I am trying to understand the Basic Argument from Chapter 9.1 of Washington's "cyclotomic fields", and I can understand all but one part. Under Assumption 1: $p \nmid h^{+}(\mathbb{Q}(\zeta_p))$ it says:
"Note that $\overline{B_0} = B_0$ and $(1-\zeta) \nmid B_0 $, so $B_0$ arises from $\mathbb{Z}[\lambda]$. Since $B_0^p$ is principal in $\mathbb{Z}[\lambda]$..."
We already know that $B_0$ is an ideal in $\mathbb{Z}[\zeta]$, and by definition $\lambda = (1-\zeta)(1-\zeta^{-1})$. We know $$(\omega + \theta) = (\lambda)^{m-\frac{p-1}{2}}B_0^p $$ with $\lambda, \omega, \theta \in \mathbb{Z}[\lambda]$ pairwise relatively prime.
But what does it mean for $B_0$ to "arise" from $\mathbb{Z}[\lambda]$ (I might not understand this part because of the language barrier) and how do we conclude that?
that means that B0 is generated by elements in Z[λ]. In other words, it may be defined as the ideal produced by a few Z[λ] elements. It is concluded by the fact that B0 is principal and (1−ζ)∤B0, which means that (1−ζ) is not a factor of any element of B0. Since (1−ζ) is a factor of λ, and λ is in Z[λ], this means that B0 must be generated by elements in Z[λ] that do not involve (1−ζ). Therefore, B0 arises from Z[λ].

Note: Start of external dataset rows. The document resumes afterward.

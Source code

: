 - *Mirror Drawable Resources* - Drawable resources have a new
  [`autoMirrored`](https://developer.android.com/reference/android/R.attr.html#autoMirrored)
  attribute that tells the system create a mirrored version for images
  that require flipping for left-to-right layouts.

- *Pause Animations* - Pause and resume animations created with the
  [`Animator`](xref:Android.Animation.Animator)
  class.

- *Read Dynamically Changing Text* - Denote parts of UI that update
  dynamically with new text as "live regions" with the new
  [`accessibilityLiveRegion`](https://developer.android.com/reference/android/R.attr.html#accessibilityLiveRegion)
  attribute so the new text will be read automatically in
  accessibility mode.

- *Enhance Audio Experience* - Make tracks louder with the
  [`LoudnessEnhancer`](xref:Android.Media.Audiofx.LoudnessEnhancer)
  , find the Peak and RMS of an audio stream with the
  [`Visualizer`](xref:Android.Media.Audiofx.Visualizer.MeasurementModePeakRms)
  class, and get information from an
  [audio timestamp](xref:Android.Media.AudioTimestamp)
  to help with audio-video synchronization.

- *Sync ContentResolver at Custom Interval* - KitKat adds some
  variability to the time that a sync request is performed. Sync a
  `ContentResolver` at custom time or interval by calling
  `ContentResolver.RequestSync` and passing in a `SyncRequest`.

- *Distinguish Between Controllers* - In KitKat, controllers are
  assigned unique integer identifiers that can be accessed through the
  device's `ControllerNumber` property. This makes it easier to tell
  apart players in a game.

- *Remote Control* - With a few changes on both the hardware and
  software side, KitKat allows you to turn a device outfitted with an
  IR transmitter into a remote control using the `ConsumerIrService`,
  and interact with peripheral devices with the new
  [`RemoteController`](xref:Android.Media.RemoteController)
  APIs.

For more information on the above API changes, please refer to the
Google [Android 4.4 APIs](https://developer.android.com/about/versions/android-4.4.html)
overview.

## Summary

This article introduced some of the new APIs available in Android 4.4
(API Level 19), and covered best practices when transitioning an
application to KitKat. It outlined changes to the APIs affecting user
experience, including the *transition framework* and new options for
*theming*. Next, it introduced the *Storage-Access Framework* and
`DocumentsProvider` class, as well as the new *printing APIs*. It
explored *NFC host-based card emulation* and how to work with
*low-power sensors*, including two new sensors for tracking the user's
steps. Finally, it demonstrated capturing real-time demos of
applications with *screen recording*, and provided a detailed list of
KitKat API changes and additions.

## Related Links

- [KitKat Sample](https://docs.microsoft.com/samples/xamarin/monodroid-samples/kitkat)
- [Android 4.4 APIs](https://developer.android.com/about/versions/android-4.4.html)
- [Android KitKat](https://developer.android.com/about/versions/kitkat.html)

An example would be if B0 = <3, 1-ζ>, which is generated by the elements 3 and 1-ζ. Here, B0 is an ideal in Z[ζ], but it is generated by elements in Z[λ], which is the ring of integers of the extension of Q by a root of lambda, where lambda = (1-ζ)(1-ζ^-1). So, in this example, B0 "arises" from Z[λ].